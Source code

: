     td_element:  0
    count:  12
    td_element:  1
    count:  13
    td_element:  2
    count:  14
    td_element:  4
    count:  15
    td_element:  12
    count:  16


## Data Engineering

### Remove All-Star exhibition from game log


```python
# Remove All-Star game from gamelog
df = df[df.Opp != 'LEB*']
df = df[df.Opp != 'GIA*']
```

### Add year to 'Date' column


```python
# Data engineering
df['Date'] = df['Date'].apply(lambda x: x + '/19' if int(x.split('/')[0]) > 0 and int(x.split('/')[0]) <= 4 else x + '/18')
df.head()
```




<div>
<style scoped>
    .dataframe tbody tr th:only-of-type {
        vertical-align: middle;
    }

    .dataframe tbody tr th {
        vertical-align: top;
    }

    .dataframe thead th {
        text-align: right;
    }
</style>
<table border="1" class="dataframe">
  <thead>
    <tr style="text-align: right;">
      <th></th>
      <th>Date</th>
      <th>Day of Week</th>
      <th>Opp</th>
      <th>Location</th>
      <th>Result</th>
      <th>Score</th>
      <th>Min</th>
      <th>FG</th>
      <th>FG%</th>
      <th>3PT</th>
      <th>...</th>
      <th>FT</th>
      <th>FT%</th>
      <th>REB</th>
· · · ·
Whichever lines of the records above hold the word "style" should all be copied out.

<style scoped>
</style>
    <tr style="text-align: right;">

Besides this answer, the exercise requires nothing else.